#### [TASK DESCRIPTION]
The entries below contain a line with "沃伦在讲到他跟查理的关系的时" and a line with "问：比亚迪是一个特别有代表性". Retype exactly everything from the first down to the second, both included, and nothing else.

-=-=-=-=-

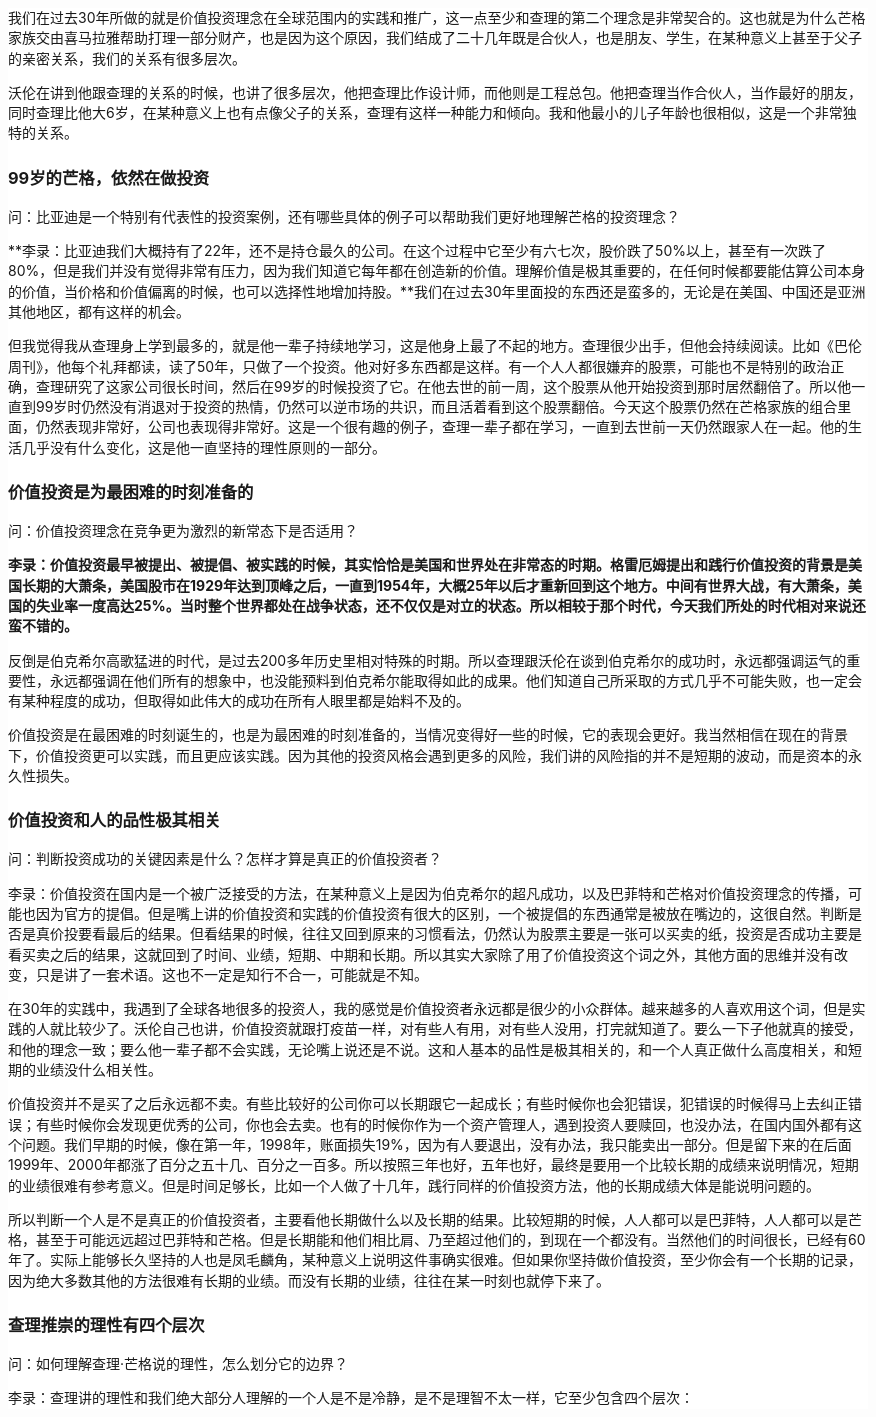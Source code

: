 我们在过去30年所做的就是价值投资理念在全球范围内的实践和推广，这一点至少和查理的第二个理念是非常契合的。这也就是为什么芒格家族交由喜马拉雅帮助打理一部分财产，也是因为这个原因，我们结成了二十几年既是合伙人，也是朋友、学生，在某种意义上甚至于父子的亲密关系，我们的关系有很多层次。

沃伦在讲到他跟查理的关系的时候，也讲了很多层次，他把查理比作设计师，而他则是工程总包。他把查理当作合伙人，当作最好的朋友，同时查理比他大6岁，在某种意义上也有点像父子的关系，查理有这样一种能力和倾向。我和他最小的儿子年龄也很相似，这是一个非常独特的关系。

### **99岁的芒格，依然在做投资**

问：比亚迪是一个特别有代表性的投资案例，还有哪些具体的例子可以帮助我们更好地理解芒格的投资理念？

**李录：比亚迪我们大概持有了22年，还不是持仓最久的公司。在这个过程中它至少有六七次，股价跌了50%以上，甚至有一次跌了80%，但是我们并没有觉得非常有压力，因为我们知道它每年都在创造新的价值。理解价值是极其重要的，在任何时候都要能估算公司本身的价值，当价格和价值偏离的时候，也可以选择性地增加持股。**我们在过去30年里面投的东西还是蛮多的，无论是在美国、中国还是亚洲其他地区，都有这样的机会。

但我觉得我从查理身上学到最多的，就是他一辈子持续地学习，这是他身上最了不起的地方。查理很少出手，但他会持续阅读。比如《巴伦周刊》，他每个礼拜都读，读了50年，只做了一个投资。他对好多东西都是这样。有一个人人都很嫌弃的股票，可能也不是特别的政治正确，查理研究了这家公司很长时间，然后在99岁的时候投资了它。在他去世的前一周，这个股票从他开始投资到那时居然翻倍了。所以他一直到99岁时仍然没有消退对于投资的热情，仍然可以逆市场的共识，而且活着看到这个股票翻倍。今天这个股票仍然在芒格家族的组合里面，仍然表现非常好，公司也表现得非常好。这是一个很有趣的例子，查理一辈子都在学习，一直到去世前一天仍然跟家人在一起。他的生活几乎没有什么变化，这是他一直坚持的理性原则的一部分。

### **价值投资是为最困难的时刻准备的**

问：价值投资理念在竞争更为激烈的新常态下是否适用？

**李录：价值投资最早被提出、被提倡、被实践的时候，其实恰恰是美国和世界处在非常态的时期。格雷厄姆提出和践行价值投资的背景是美国长期的大萧条，美国股市在1929年达到顶峰之后，一直到1954年，大概25年以后才重新回到这个地方。中间有世界大战，有大萧条，美国的失业率一度高达25%。当时整个世界都处在战争状态，还不仅仅是对立的状态。所以相较于那个时代，今天我们所处的时代相对来说还蛮不错的。**

反倒是伯克希尔高歌猛进的时代，是过去200多年历史里相对特殊的时期。所以查理跟沃伦在谈到伯克希尔的成功时，永远都强调运气的重要性，永远都强调在他们所有的想象中，也没能预料到伯克希尔能取得如此的成果。他们知道自己所采取的方式几乎不可能失败，也一定会有某种程度的成功，但取得如此伟大的成功在所有人眼里都是始料不及的。

价值投资是在最困难的时刻诞生的，也是为最困难的时刻准备的，当情况变得好一些的时候，它的表现会更好。我当然相信在现在的背景下，价值投资更可以实践，而且更应该实践。因为其他的投资风格会遇到更多的风险，我们讲的风险指的并不是短期的波动，而是资本的永久性损失。

### **价值投资和人的品性极其相关**

问：判断投资成功的关键因素是什么？怎样才算是真正的价值投资者？

李录：价值投资在国内是一个被广泛接受的方法，在某种意义上是因为伯克希尔的超凡成功，以及巴菲特和芒格对价值投资理念的传播，可能也因为官方的提倡。但是嘴上讲的价值投资和实践的价值投资有很大的区别，一个被提倡的东西通常是被放在嘴边的，这很自然。判断是否是真价投要看最后的结果。但看结果的时候，往往又回到原来的习惯看法，仍然认为股票主要是一张可以买卖的纸，投资是否成功主要是看买卖之后的结果，这就回到了时间、业绩，短期、中期和长期。所以其实大家除了用了价值投资这个词之外，其他方面的思维并没有改变，只是讲了一套术语。这也不一定是知行不合一，可能就是不知。

在30年的实践中，我遇到了全球各地很多的投资人，我的感觉是价值投资者永远都是很少的小众群体。越来越多的人喜欢用这个词，但是实践的人就比较少了。沃伦自己也讲，价值投资就跟打疫苗一样，对有些人有用，对有些人没用，打完就知道了。要么一下子他就真的接受，和他的理念一致；要么他一辈子都不会实践，无论嘴上说还是不说。这和人基本的品性是极其相关的，和一个人真正做什么高度相关，和短期的业绩没什么相关性。

价值投资并不是买了之后永远都不卖。有些比较好的公司你可以长期跟它一起成长；有些时候你也会犯错误，犯错误的时候得马上去纠正错误；有些时候你会发现更优秀的公司，你也会去卖。也有的时候你作为一个资产管理人，遇到投资人要赎回，也没办法，在国内国外都有这个问题。我们早期的时候，像在第一年，1998年，账面损失19%，因为有人要退出，没有办法，我只能卖出一部分。但是留下来的在后面1999年、2000年都涨了百分之五十几、百分之一百多。所以按照三年也好，五年也好，最终是要用一个比较长期的成绩来说明情况，短期的业绩很难有参考意义。但是时间足够长，比如一个人做了十几年，践行同样的价值投资方法，他的长期成绩大体是能说明问题的。

所以判断一个人是不是真正的价值投资者，主要看他长期做什么以及长期的结果。比较短期的时候，人人都可以是巴菲特，人人都可以是芒格，甚至于可能远远超过巴菲特和芒格。但是长期能和他们相比肩、乃至超过他们的，到现在一个都没有。当然他们的时间很长，已经有60年了。实际上能够长久坚持的人也是凤毛麟角，某种意义上说明这件事确实很难。但如果你坚持做价值投资，至少你会有一个长期的记录，因为绝大多数其他的方法很难有长期的业绩。而没有长期的业绩，往往在某一时刻也就停下来了。

### **查理推崇的理性有四个层次**

问：如何理解查理·芒格说的理性，怎么划分它的边界？

李录：查理讲的理性和我们绝大部分人理解的一个人是不是冷静，是不是理智不太一样，它至少包含四个层次：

-=-=-=-=-

#### [TASK ANSWER]
沃伦在讲到他跟查理的关系的时候，也讲了很多层次，他把查理比作设计师，而他则是工程总包。他把查理当作合伙人，当作最好的朋友，同时查理比他大6岁，在某种意义上也有点像父子的关系，查理有这样一种能力和倾向。我和他最小的儿子年龄也很相似，这是一个非常独特的关系。

### **99岁的芒格，依然在做投资**

问：比亚迪是一个特别有代表性的投资案例，还有哪些具体的例子可以帮助我们更好地理解芒格的投资理念？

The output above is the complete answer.